シュリーマド・バーガヴァタム 2.7.19
節
tubhyaṁ ca nārada bhṛśaṁ bhagavān vivṛddha-
bhāvena sādhu parituṣṭa uvāca yogam
jñānaṁ ca bhāgavatam ātma-satattva-dīpaṁ
yad vāsudeva-śaraṇā vidur añjasaiva
bhāvena sādhu parituṣṭa uvāca yogam
jñānaṁ ca bhāgavatam ātma-satattva-dīpaṁ
yad vāsudeva-śaraṇā vidur añjasaiva
訳語
tubhyam — あなたに; ca — 〜もまた; nārada —ナーラダよ; bhṛśam — とても良く; bhagavān — 人格神; vivṛddha — 発達した; bhāvena — 超越的な愛によって; sādhu — あなたの高貴; parituṣṭaḥ — 満足して; uvāca — 説明した; yogam — 奉仕; jñānam — 知識; ca — 〜もまた; bhāgavatam — 神の科学と神への献身奉仕; ātma — 自己; sa-tattva — 全詳細とともに; dīpam — 暗闇の中の明かりのように; yat — 〜であるもの; vāsudeva-śaraṇāḥ — 主ヴァースデーヴァに身を委ねた魂である者; viduḥ — それらを知る; añjasā — 完璧に良く; eva — あるがまま
翻訳
ナーラダよ、お前は人格神のハムサーヴァターラ化身から神の科学と神への超越的な愛情奉仕について教わった。主はお前が献身奉仕に熱心に励むのを見て非常に満足なさった。そしてまた、人格神、主ヴァースデーヴァに身を委ねた魂である者たちこそが理解できる、献身奉仕の科学の全てをお前に明確に説明なさったのだ。
解説
献身者と献身奉仕は相関的な言葉です。主の献身者になろうという気持ちがなければ、献身奉仕の細部に足を踏み入れることはできません。主シュリー・クリシュナがシュリー・アルジュナに献身奉仕の科学である『バガヴァッド・ギーター 』を説明しようと望まれたのは、アルジュナが自身の友であっただけではなく、主の偉大な献身者でもあったからです。あらゆる生命体は本来至高の生命体、絶対人格神の部分体であるため、それに比例してわずかな独立性も持ち合わせています。主の献身奉仕を始める最初の資格は自発的な協力者になることであり、したがって主の超越的な献身奉仕にすでに従事している者に自ら協力しなくてはなりません。そのような人たちに協力することで候補者は徐々に献身奉仕の術を学んでいき、その学習の進歩に応じて物質と関係を持つことによる汚れから解放されていきます。このような浄化方法は、人を確固たる信念に固定させ、徐々に献身奉仕に対する超越的な味わいを得られる段階にまで高められます。したがって、彼は主への献身奉仕に心から惹かれるようになり、彼のその確信が、超越的な愛の段階の一歩手前の恍惚の段階へと自身を引き上げるのです。

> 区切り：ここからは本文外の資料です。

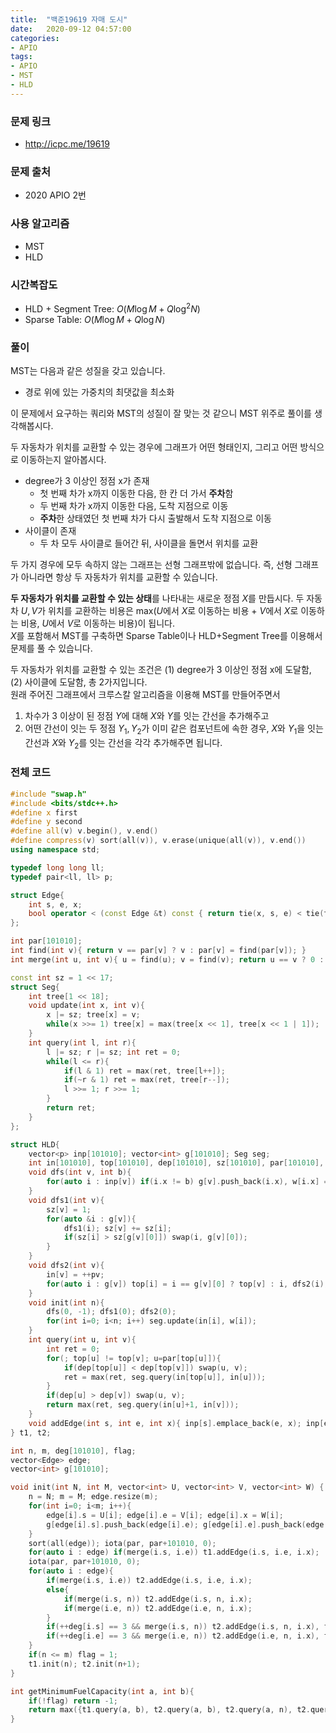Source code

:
 ```yaml
---
title:  "백준19619 자매 도시"
date:   2020-09-12 04:57:00
categories:
- APIO
tags:
- APIO
- MST
- HLD
---
```


### 문제 링크
* http://icpc.me/19619

### 문제 출처
* 2020 APIO 2번

### 사용 알고리즘
* MST
* HLD

### 시간복잡도
* HLD + Segment Tree: $O(M \log M + Q \log^2 N)$
* Sparse Table: $O(M \log M + Q \log N)$

### 풀이
MST는 다음과 같은 성질을 갖고 있습니다.
* 경로 위에 있는 가중치의 최댓값을 최소화

이 문제에서 요구하는 쿼리와 MST의 성질이 잘 맞는 것 같으니 MST 위주로 풀이를 생각해봅시다.

두 자동차가 위치를 교환할 수 있는 경우에 그래프가 어떤 형태인지, 그리고 어떤 방식으로 이동하는지 알아봅시다.
* degree가 3 이상인 정점 x가 존재
  * 첫 번째 차가 x까지 이동한 다음, 한 칸 더 가서 **주차**함
  * 두 번째 차가 x까지 이동한 다음, 도착 지점으로 이동
  * **주차**한 상태였던 첫 번째 차가 다시 출발해서 도착 지점으로 이동
* 사이클이 존재
  * 두 차 모두 사이클로 들어간 뒤, 사이클을 돌면서 위치를 교환

두 가지 경우에 모두 속하지 않는 그래프는 선형 그래프밖에 없습니다. 즉, 선형 그래프가 아니라면 항상 두 자동차가 위치를 교환할 수 있습니다.

**두 자동차가 위치를 교환할 수 있는 상태**를 나타내는 새로운 정점 $X$를 만듭시다. 두 자동차 $U, V$가 위치를 교환하는 비용은 max($U$에서 $X$로 이동하는 비용 + $V$에서 $X$로 이동하는 비용, $U$에서 $V$로 이동하는 비용)이 됩니다.<br>
$X$를 포함해서 MST를 구축하면 Sparse Table이나 HLD+Segment Tree를 이용해서 문제를 풀 수 있습니다.

두 자동차가 위치를 교환할 수 있는 조건은 (1) degree가 3 이상인 정점 x에 도달함, (2) 사이클에 도달함, 총 2가지입니다.<br>
원래 주어진 그래프에서 크루스칼 알고리즘을 이용해 MST를 만들어주면서
1. 차수가 3 이상이 된 정점 $Y$에 대해 $X$와 $Y$를 잇는 간선을 추가해주고
2. 어떤 간선이 잇는 두 정점 $Y_1, Y_2$가 이미 같은 컴포넌트에 속한 경우, $X$와 $Y_1$을 잇는 간선과 $X$와 $Y_2$를 잇는 간선을 각각 추가해주면 됩니다.

### 전체 코드
```cpp
#include "swap.h"
#include <bits/stdc++.h>
#define x first
#define y second
#define all(v) v.begin(), v.end()
#define compress(v) sort(all(v)), v.erase(unique(all(v)), v.end())
using namespace std;

typedef long long ll;
typedef pair<ll, ll> p;

struct Edge{
    int s, e, x;
    bool operator < (const Edge &t) const { return tie(x, s, e) < tie(t.x, t.s, t.e); }
};

int par[101010];
int find(int v){ return v == par[v] ? v : par[v] = find(par[v]); }
int merge(int u, int v){ u = find(u); v = find(v); return u == v ? 0 : (par[u] = v, 1); }

const int sz = 1 << 17;
struct Seg{
    int tree[1 << 18];
    void update(int x, int v){
        x |= sz; tree[x] = v;
        while(x >>= 1) tree[x] = max(tree[x << 1], tree[x << 1 | 1]);
    }
    int query(int l, int r){
        l |= sz; r |= sz; int ret = 0;
        while(l <= r){
            if(l & 1) ret = max(ret, tree[l++]);
            if(~r & 1) ret = max(ret, tree[r--]);
            l >>= 1; r >>= 1;
        }
        return ret;
    }
};

struct HLD{
    vector<p> inp[101010]; vector<int> g[101010]; Seg seg;
    int in[101010], top[101010], dep[101010], sz[101010], par[101010], w[101010], pv;
    void dfs(int v, int b){
        for(auto i : inp[v]) if(i.x != b) g[v].push_back(i.x), w[i.x] = i.y, dep[i.x] = dep[v] + 1, par[i.x] = v, dfs(i.x, v);
    }
    void dfs1(int v){
        sz[v] = 1;
        for(auto &i : g[v]){
            dfs1(i); sz[v] += sz[i];
            if(sz[i] > sz[g[v][0]]) swap(i, g[v][0]);
        }
    }
    void dfs2(int v){
        in[v] = ++pv;
        for(auto i : g[v]) top[i] = i == g[v][0] ? top[v] : i, dfs2(i);
    }
    void init(int n){
        dfs(0, -1); dfs1(0); dfs2(0);
        for(int i=0; i<n; i++) seg.update(in[i], w[i]);
    }
    int query(int u, int v){
        int ret = 0;
        for(; top[u] != top[v]; u=par[top[u]]){
            if(dep[top[u]] < dep[top[v]]) swap(u, v);
            ret = max(ret, seg.query(in[top[u]], in[u]));
        }
        if(dep[u] > dep[v]) swap(u, v);
        return max(ret, seg.query(in[u]+1, in[v]));
    }
    void addEdge(int s, int e, int x){ inp[s].emplace_back(e, x); inp[e].emplace_back(s, x); }
} t1, t2;

int n, m, deg[101010], flag;
vector<Edge> edge;
vector<int> g[101010];

void init(int N, int M, vector<int> U, vector<int> V, vector<int> W) {
    n = N; m = M; edge.resize(m);
    for(int i=0; i<m; i++){
        edge[i].s = U[i]; edge[i].e = V[i]; edge[i].x = W[i];
        g[edge[i].s].push_back(edge[i].e); g[edge[i].e].push_back(edge[i].s);
    }
    sort(all(edge)); iota(par, par+101010, 0);
    for(auto i : edge) if(merge(i.s, i.e)) t1.addEdge(i.s, i.e, i.x);
    iota(par, par+101010, 0);
    for(auto i : edge){
        if(merge(i.s, i.e)) t2.addEdge(i.s, i.e, i.x);
        else{
            if(merge(i.s, n)) t2.addEdge(i.s, n, i.x);
            if(merge(i.e, n)) t2.addEdge(i.e, n, i.x);
        }
        if(++deg[i.s] == 3 && merge(i.s, n)) t2.addEdge(i.s, n, i.x), flag = 1;
        if(++deg[i.e] == 3 && merge(i.e, n)) t2.addEdge(i.e, n, i.x), flag = 1;
    }
    if(n <= m) flag = 1;
    t1.init(n); t2.init(n+1);
}

int getMinimumFuelCapacity(int a, int b){
    if(!flag) return -1;
    return max({t1.query(a, b), t2.query(a, b), t2.query(a, n), t2.query(b, n)});
}
```
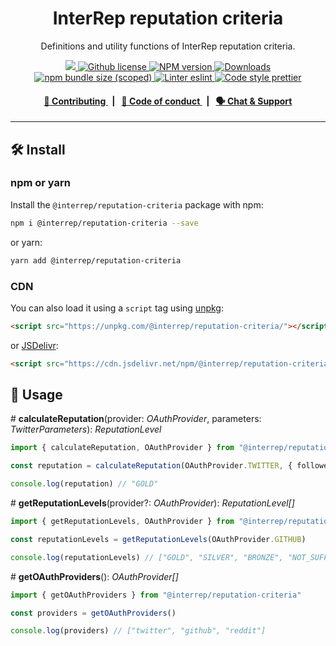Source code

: <p align="center">
    <h1 align="center">
        InterRep reputation criteria
    </h1>
    <p align="center">Definitions and utility functions of InterRep reputation criteria.</p>
</p>

<p align="center">
    <a href="https://github.com/InterRep">
        <img src="https://img.shields.io/badge/project-InterRep-blue.svg?style=flat-square">
    </a>
    <a href="https://github.com/interrep/interrep.js/blob/main/LICENSE">
        <img alt="Github license" src="https://img.shields.io/github/license/interrep/interrep.js.svg?style=flat-square">
    </a>
    <a href="https://www.npmjs.com/package/@interrep/reputation-criteria">
        <img alt="NPM version" src="https://img.shields.io/npm/v/@interrep/reputation-criteria?style=flat-square" />
    </a>
    <a href="https://npmjs.org/package/@interrep/reputation-criteria">
        <img alt="Downloads" src="https://img.shields.io/npm/dm/@interrep/reputation-criteria.svg?style=flat-square" />
    </a>
    <a href="https://bundlephobia.com/package/@interrep/reputation-criteria">
        <img alt="npm bundle size (scoped)" src="https://img.shields.io/bundlephobia/minzip/@interrep/reputation-criteria" />
    </a>
    <a href="https://eslint.org/">
        <img alt="Linter eslint" src="https://img.shields.io/badge/linter-eslint-8080f2?style=flat-square&logo=eslint" />
    </a>
    <a href="https://prettier.io/">
        <img alt="Code style prettier" src="https://img.shields.io/badge/code%20style-prettier-f8bc45?style=flat-square&logo=prettier" />
    </a>
</p>

<div align="center">
    <h4>
        <a href="https://docs.interrep.link/contributing">
            👥 Contributing
        </a>
        <span>&nbsp;&nbsp;|&nbsp;&nbsp;</span>
        <a href="https://docs.interrep.link/code-of-conduct">
            🤝 Code of conduct
        </a>
        <span>&nbsp;&nbsp;|&nbsp;&nbsp;</span>
        <a href="https://t.me/interrep">
            🗣️ Chat &amp; Support
        </a>
    </h4>
</div>

---

## 🛠 Install

### npm or yarn

Install the `@interrep/reputation-criteria` package with npm:

```bash
npm i @interrep/reputation-criteria --save
```

or yarn:

```bash
yarn add @interrep/reputation-criteria
```

### CDN

You can also load it using a `script` tag using [unpkg](https://unpkg.com/):

```html
<script src="https://unpkg.com/@interrep/reputation-criteria/"></script>
```

or [JSDelivr](https://www.jsdelivr.com/):

```html
<script src="https://cdn.jsdelivr.net/npm/@interrep/reputation-criteria/"></script>
```

## 📜 Usage

\# **calculateReputation**(provider: _OAuthProvider_, parameters: _TwitterParameters_): _ReputationLevel_

```typescript
import { calculateReputation, OAuthProvider } from "@interrep/reputation-criteria"

const reputation = calculateReputation(OAuthProvider.TWITTER, { followers: 7000 })

console.log(reputation) // "GOLD"
```

\# **getReputationLevels**(provider?: _OAuthProvider_): _ReputationLevel[]_

```typescript
import { getReputationLevels, OAuthProvider } from "@interrep/reputation-criteria"

const reputationLevels = getReputationLevels(OAuthProvider.GITHUB)

console.log(reputationLevels) // ["GOLD", "SILVER", "BRONZE", "NOT_SUFFICIENT"]
```

\# **getOAuthProviders**(): _OAuthProvider[]_

```typescript
import { getOAuthProviders } from "@interrep/reputation-criteria"

const providers = getOAuthProviders()

console.log(providers) // ["twitter", "github", "reddit"]
```
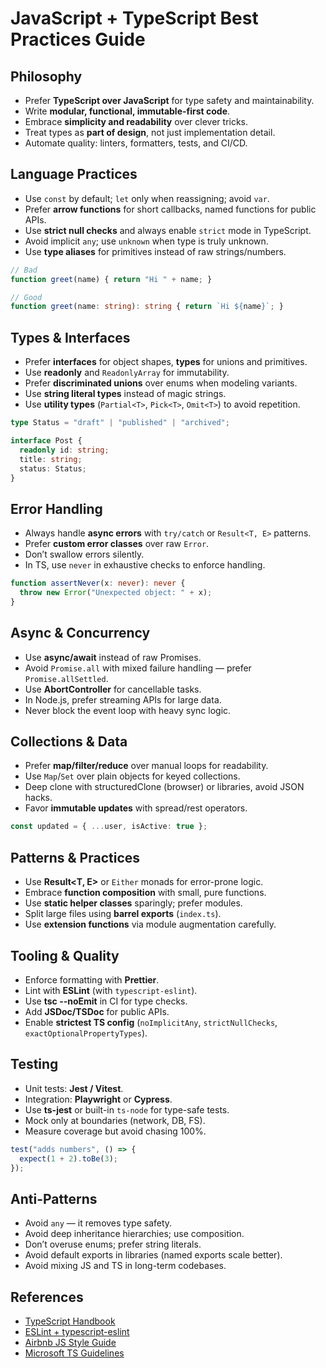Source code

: # JavaScript + TypeScript Best Practices Guide

## Philosophy

* Prefer **TypeScript over JavaScript** for type safety and maintainability.
* Write **modular, functional, immutable-first code**.
* Embrace **simplicity and readability** over clever tricks.
* Treat types as **part of design**, not just implementation detail.
* Automate quality: linters, formatters, tests, and CI/CD.

## Language Practices

* Use `const` by default; `let` only when reassigning; avoid `var`.
* Prefer **arrow functions** for short callbacks, named functions for public APIs.
* Use **strict null checks** and always enable `strict` mode in TypeScript.
* Avoid implicit `any`; use `unknown` when type is truly unknown.
* Use **type aliases** for primitives instead of raw strings/numbers.

```ts
// Bad
function greet(name) { return "Hi " + name; }

// Good
function greet(name: string): string { return `Hi ${name}`; }
```

## Types & Interfaces

* Prefer **interfaces** for object shapes, **types** for unions and primitives.
* Use **readonly** and `ReadonlyArray` for immutability.
* Prefer **discriminated unions** over enums when modeling variants.
* Use **string literal types** instead of magic strings.
* Use **utility types** (`Partial<T>`, `Pick<T>`, `Omit<T>`) to avoid repetition.

```ts
type Status = "draft" | "published" | "archived";

interface Post {
  readonly id: string;
  title: string;
  status: Status;
}
```

## Error Handling

* Always handle **async errors** with `try/catch` or `Result<T, E>` patterns.
* Prefer **custom error classes** over raw `Error`.
* Don’t swallow errors silently.
* In TS, use `never` in exhaustive checks to enforce handling.

```ts
function assertNever(x: never): never {
  throw new Error("Unexpected object: " + x);
}
```

## Async & Concurrency

* Use **async/await** instead of raw Promises.
* Avoid `Promise.all` with mixed failure handling — prefer `Promise.allSettled`.
* Use **AbortController** for cancellable tasks.
* In Node.js, prefer streaming APIs for large data.
* Never block the event loop with heavy sync logic.

## Collections & Data

* Prefer **map/filter/reduce** over manual loops for readability.
* Use `Map`/`Set` over plain objects for keyed collections.
* Deep clone with structuredClone (browser) or libraries, avoid JSON hacks.
* Favor **immutable updates** with spread/rest operators.

```ts
const updated = { ...user, isActive: true };
```

## Patterns & Practices

* Use **Result\<T, E>** or `Either` monads for error-prone logic.
* Embrace **function composition** with small, pure functions.
* Use **static helper classes** sparingly; prefer modules.
* Split large files using **barrel exports** (`index.ts`).
* Use **extension functions** via module augmentation carefully.

## Tooling & Quality

* Enforce formatting with **Prettier**.
* Lint with **ESLint** (with `typescript-eslint`).
* Use **tsc --noEmit** in CI for type checks.
* Add **JSDoc/TSDoc** for public APIs.
* Enable **strictest TS config** (`noImplicitAny`, `strictNullChecks`, `exactOptionalPropertyTypes`).

## Testing

* Unit tests: **Jest / Vitest**.
* Integration: **Playwright** or **Cypress**.
* Use **ts-jest** or built-in `ts-node` for type-safe tests.
* Mock only at boundaries (network, DB, FS).
* Measure coverage but avoid chasing 100%.

```ts
test("adds numbers", () => {
  expect(1 + 2).toBe(3);
});
```

## Anti-Patterns

* Avoid `any` — it removes type safety.
* Avoid deep inheritance hierarchies; use composition.
* Don’t overuse enums; prefer string literals.
* Avoid default exports in libraries (named exports scale better).
* Avoid mixing JS and TS in long-term codebases.

## References

* [TypeScript Handbook](https://www.typescriptlang.org/docs/)
* [ESLint + typescript-eslint](https://typescript-eslint.io/)
* [Airbnb JS Style Guide](https://github.com/airbnb/javascript)
* [Microsoft TS Guidelines](https://github.com/microsoft/TypeScript/wiki/Coding-guidelines)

献身奉仕に関するそのような知識は、献身奉仕の性質に関する予備的知識とその実践に関する二次的知識という、2つの部分に分けることができます。『バーガヴァタム』は人格神と主の美しさ、名声、富、品格、魅力、そして超越的な質に関するものであり、それらの描写は、主との愛情交換へと人を魅了します。生命体が主への愛情奉仕に惹かれることは自然なことですが、この愛情奉仕への望みは物質と関わりを持つことで不自然に覆われてしまいます。そして『シュリーマド・バーガヴァタム』が、その不自然な覆いをすっかり取り除く助けをしてくれるのです。したがって、『シュリーマド・バーガヴァタム』は超越的知識の灯火のような役割を果たすと、ここでは特に述べられています。献身奉仕における超越的な知識のこの2つの部分は、ヴァースデーヴァに身を委ねた魂である者にだけ明かされます。『バガヴァッド・ギーター 』(7-19)で述べられているように、ヴァースデーヴァの蓮華の御足に完全に身を委ねたそのような偉大な魂は非常に稀なのです。